DESCRIPTION OF THE TASK —
From the data underneath, reproduce exactly the stretch that begins at the line with "publishing organization information." and ends after the line with "This outputs the".

Saved entries —
▽
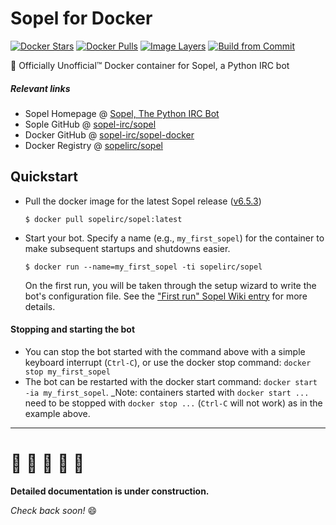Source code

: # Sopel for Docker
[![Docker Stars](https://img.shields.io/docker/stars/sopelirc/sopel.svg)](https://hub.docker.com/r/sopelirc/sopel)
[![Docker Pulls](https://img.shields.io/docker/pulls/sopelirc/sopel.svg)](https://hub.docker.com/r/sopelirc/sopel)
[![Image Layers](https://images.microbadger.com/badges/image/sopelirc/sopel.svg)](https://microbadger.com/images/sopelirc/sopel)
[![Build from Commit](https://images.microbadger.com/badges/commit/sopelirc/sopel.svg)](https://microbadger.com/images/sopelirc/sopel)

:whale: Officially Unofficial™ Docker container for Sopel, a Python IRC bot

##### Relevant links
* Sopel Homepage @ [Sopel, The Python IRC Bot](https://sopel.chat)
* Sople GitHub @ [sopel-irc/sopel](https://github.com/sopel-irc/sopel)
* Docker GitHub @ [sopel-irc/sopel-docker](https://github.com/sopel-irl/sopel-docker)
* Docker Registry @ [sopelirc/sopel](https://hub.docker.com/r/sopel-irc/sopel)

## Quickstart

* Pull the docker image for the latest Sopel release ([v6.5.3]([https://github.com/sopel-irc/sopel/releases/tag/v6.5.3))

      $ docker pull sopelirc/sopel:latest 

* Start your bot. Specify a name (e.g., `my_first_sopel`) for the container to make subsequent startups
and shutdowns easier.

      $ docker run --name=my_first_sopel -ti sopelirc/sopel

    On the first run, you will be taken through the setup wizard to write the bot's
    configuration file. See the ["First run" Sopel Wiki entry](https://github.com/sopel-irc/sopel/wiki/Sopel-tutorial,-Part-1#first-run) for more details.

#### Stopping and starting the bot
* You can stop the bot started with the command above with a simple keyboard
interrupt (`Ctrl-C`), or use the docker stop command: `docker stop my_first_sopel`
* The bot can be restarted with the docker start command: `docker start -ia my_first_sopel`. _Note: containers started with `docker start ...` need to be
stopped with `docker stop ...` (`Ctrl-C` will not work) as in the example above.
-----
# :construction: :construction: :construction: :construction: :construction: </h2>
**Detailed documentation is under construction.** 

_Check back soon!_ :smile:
△
▽
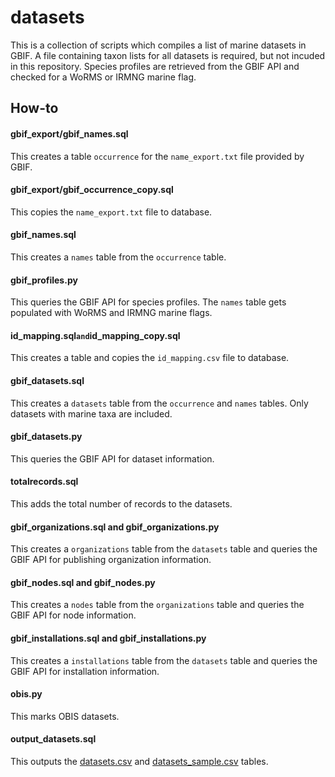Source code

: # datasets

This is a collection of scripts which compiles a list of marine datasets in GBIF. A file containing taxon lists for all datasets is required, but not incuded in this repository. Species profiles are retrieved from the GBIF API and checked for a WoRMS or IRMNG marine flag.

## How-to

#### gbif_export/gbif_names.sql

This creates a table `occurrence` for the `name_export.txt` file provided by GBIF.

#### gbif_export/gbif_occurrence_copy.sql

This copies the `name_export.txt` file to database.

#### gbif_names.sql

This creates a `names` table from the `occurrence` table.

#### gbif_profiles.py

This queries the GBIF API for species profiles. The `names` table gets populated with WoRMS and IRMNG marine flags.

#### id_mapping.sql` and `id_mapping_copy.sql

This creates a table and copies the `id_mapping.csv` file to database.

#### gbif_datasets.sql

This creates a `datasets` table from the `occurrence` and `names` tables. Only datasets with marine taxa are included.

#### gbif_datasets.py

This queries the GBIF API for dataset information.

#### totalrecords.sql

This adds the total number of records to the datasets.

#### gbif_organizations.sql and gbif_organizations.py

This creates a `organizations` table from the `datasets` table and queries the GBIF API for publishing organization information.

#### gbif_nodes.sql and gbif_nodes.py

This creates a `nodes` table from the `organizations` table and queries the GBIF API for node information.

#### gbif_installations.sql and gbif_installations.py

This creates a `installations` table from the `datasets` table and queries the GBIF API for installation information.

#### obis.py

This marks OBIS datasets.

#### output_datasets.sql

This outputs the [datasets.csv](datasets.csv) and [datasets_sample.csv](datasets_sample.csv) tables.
△
COMPLETED EXERCISE —
This creates a `organizations` table from the `datasets` table and queries the GBIF API for publishing organization information.

#### gbif_nodes.sql and gbif_nodes.py

This creates a `nodes` table from the `organizations` table and queries the GBIF API for node information.

#### gbif_installations.sql and gbif_installations.py

This creates a `installations` table from the `datasets` table and queries the GBIF API for installation information.

#### obis.py

This marks OBIS datasets.

#### output_datasets.sql

This outputs the [datasets.csv](datasets.csv) and [datasets_sample.csv](datasets_sample.csv) tables.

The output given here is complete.